Zhang Linna, Ding Hongyan, Wang Yimin, Guo Xin, Li Hong
Faculty of Mechanical & Material Engineering, Huaiyin Institute of Technology, Huai'an 223003, China.
Faculty of Mechanical & Material Engineering, Huaiyin Institute of Technology, Huai'an 223003, China.
Spectrochim Acta A Mol Biomol Spectrosc. 2020 Feb 15;227:117750. doi: 10.1016/j.saa.2019.117750. Epub 2019 Nov 5.
Near infrared spectroscopy is widely used in composition analysis in fields of food, medicines, environment, and so on. The proportion of sample size and the wavelength used is very important for the performance of the calibration model. In this research, we explored the influence of ratio of sample size to the number of wavelength (SWR) on the performance of calibration model, with hemoglobin determination as an example. The results showed that RMSEC increases with the increase of SWR, when SWR is less than 0.5, namely the samples in the calibration set were less than half of the number of wavelengths used in establishing the calibration model, while RMSEP decreases with the increase of SWR. The calibration model was lack of reliability at this range for SWR. RMSEC and RMSEP tend to be stable when SWR value is greater than 0.9. However, in most cases, the samples size was limited, and wavelength selection was commonly used in practical spectroscopy analysis. In order to confirm that the effect of SWR were caused by both sample size and wavelength number, we also studied the performance of calibration model with different WSR. Wavelengths were selected by equidistant combination multiple linear regression (ECMLR) method. The conclusion from results were consistent with the previous part, namely when establishing calibration model, the number of wavelengths used should be less than the twice amount of samples in the calibration set to ensure the validity of the model. We recommend that wavelength selection part was indispensable for small sample size cases. This research can be important evidence and guide for other researches with spectroscopy methods.

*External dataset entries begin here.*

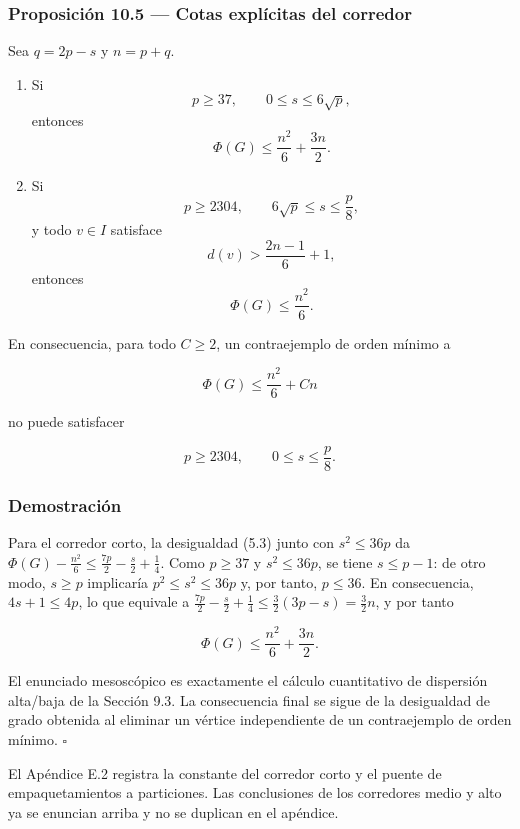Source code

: \documentclass[
  spanish,
  11pt,
  a4paper,
]{article}
\begin{document}
\subsubsection{Proposición 10.5 --- Cotas explícitas del corredor}\label{proposiciuxf3n-10.5-cotas-expluxedcitas-del-corredor}

Sea \(q=2p-s\) y \(n=p+q\).

\begin{enumerate}
\def\labelenumi{\arabic{enumi}.}
\item
  Si \[
  p\ge37,
  \qquad
  0\le s\le6\sqrt p,
  \] entonces \[
  \boxed{
  \Phi(G)\le\frac{n^2}{6}+\frac{3n}{2}.
  }
  \tag{10.2}
  \]
\item
  Si \[
  p\ge2304,
  \qquad
  6\sqrt p\le s\le\frac p8,
  \] y todo \(v\in I\) satisface \[
  d(v)>\frac{2n-1}{6}+1,
  \] entonces \[
  \boxed{
  \Phi(G)\le\frac{n^2}{6}.
  }
  \tag{10.3}
  \]
\end{enumerate}

En consecuencia, para todo \(C\ge2\), un contraejemplo de orden mínimo a

\[
\Phi(G)\le\frac{n^2}{6}+Cn
\]

no puede satisfacer

\[
p\ge2304,
\qquad
0\le s\le\frac p8.
\]

\subsubsection{Demostración}\label{demostraciuxf3n-8}

Para el corredor corto, la desigualdad (5.3) junto con \(s^2\le36p\) da \(\Phi(G)-\tfrac{n^2}{6}\le\tfrac{7p}{2}-\tfrac{s}{2}+\tfrac14\). Como \(p\ge37\) y \(s^2\le36p\), se tiene \(s\le p-1\): de otro modo, \(s\ge p\) implicaría \(p^2\le s^2\le36p\) y, por tanto, \(p\le36\). En consecuencia, \(4s+1\le4p\), lo que equivale a \(\tfrac{7p}{2}-\tfrac{s}{2}+\tfrac14\le\tfrac32(3p-s)=\tfrac32n\), y por tanto

\[
\Phi(G)\le\frac{n^2}{6}+\frac{3n}{2}.
\]

El enunciado mesoscópico es exactamente el cálculo cuantitativo de dispersión alta/baja de la Sección 9.3. La consecuencia final se sigue de la desigualdad de grado obtenida al eliminar un vértice independiente de un contraejemplo de orden mínimo. \(\square\)

El Apéndice E.2 registra la constante del corredor corto y el puente de empaquetamientos a particiones. Las conclusiones de los corredores medio y alto ya se enuncian arriba y no se duplican en el apéndice.
\end{document}
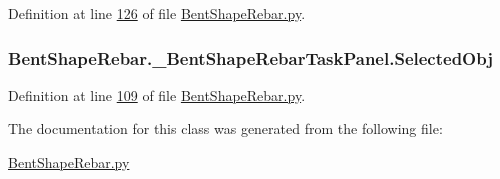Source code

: Definition at line \hyperlink{BentShapeRebar_8py_source_l00126}{126} of file \hyperlink{BentShapeRebar_8py_source}{Bent\+Shape\+Rebar.\+py}.

\subsubsection[{\texorpdfstring{Selected\+Obj}{SelectedObj}}]{\setlength{\rightskip}{0pt plus 5cm}Bent\+Shape\+Rebar.\+\_\+\+Bent\+Shape\+Rebar\+Task\+Panel.\+Selected\+Obj}\hypertarget{classBentShapeRebar_1_1__BentShapeRebarTaskPanel_a24d363ab6c058ce4436a2b29e9c0b279}{}\label{classBentShapeRebar_1_1__BentShapeRebarTaskPanel_a24d363ab6c058ce4436a2b29e9c0b279}


Definition at line \hyperlink{BentShapeRebar_8py_source_l00109}{109} of file \hyperlink{BentShapeRebar_8py_source}{Bent\+Shape\+Rebar.\+py}.



The documentation for this class was generated from the following file\+:\begin{DoxyCompactItemize}
\item 
\hyperlink{BentShapeRebar_8py}{Bent\+Shape\+Rebar.\+py}\end{DoxyCompactItemize}

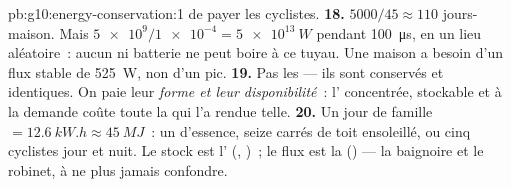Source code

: \begin{solution}{pb:g10:energy-conservation:1}
de payer les cyclistes.
\textbf{18.} $5000/45 \approx 110$ jours-maison. Mais
$\num{5e9}/\num{1e-4} = \qty{5e13}{W}$ pendant \qty{100}{\micro s}, en
un lieu aléatoire~: aucun  ni batterie ne
peut boire à ce tuyau. Une maison a besoin d'un flux stable de
\qty{525}{W}, non d'un pic.
\textbf{19.} Pas les  --- ils sont conservés et
identiques. On paie leur \emph{forme et leur disponibilité}~:
l' concentrée, stockable et à la demande coûte
toute la  qui l'a rendue telle.
\textbf{20.} Un jour de famille $= \qty{12.6}{kW.h} \approx
\qty{45}{MJ}$~: un  d'essence, seize
 carrés de toit ensoleillé, ou cinq cyclistes
jour et nuit. Le stock est l'
(, )~; le flux est
la  () --- la baignoire et le
robinet, à ne plus jamais confondre.
\end{solution}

近红外光谱技术在食品、药品、环境等领域的成分分析中得到了广泛应用。样本大小与所用波长的比例对于校准模型的性能非常重要。在本研究中,我们以血红蛋白测定为例,探讨了样本大小与波长数量之比(SWR)对校准模型性能的影响。结果表明,当SWR小于0.5时,即校准集中的样本数量少于建立校准模型所用波长数量的一半时,RMSEC随SWR的增加而增加,而RMSEP随SWR的增加而减小。在此SWR范围内,校准模型缺乏可靠性。当SWR值大于0.9时,RMSEC和RMSEP趋于稳定。然而,在大多数情况下,样本大小是有限的,并且在实际光谱分析中通常会进行波长选择。为了确认SWR的影响是由样本大小和波长数量共同引起的,我们还研究了不同WSR下校准模型的性能。通过等距组合多元线性回归(ECMLR)方法选择波长。结果得出的结论与前一部分一致,即在建立校准模型时,所用波长数量应小于校准集中样本数量的两倍,以确保模型的有效性。我们建议对于小样本量的情况,波长选择部分是必不可少的。本研究可为其他光谱学方法的研究提供重要依据和指导。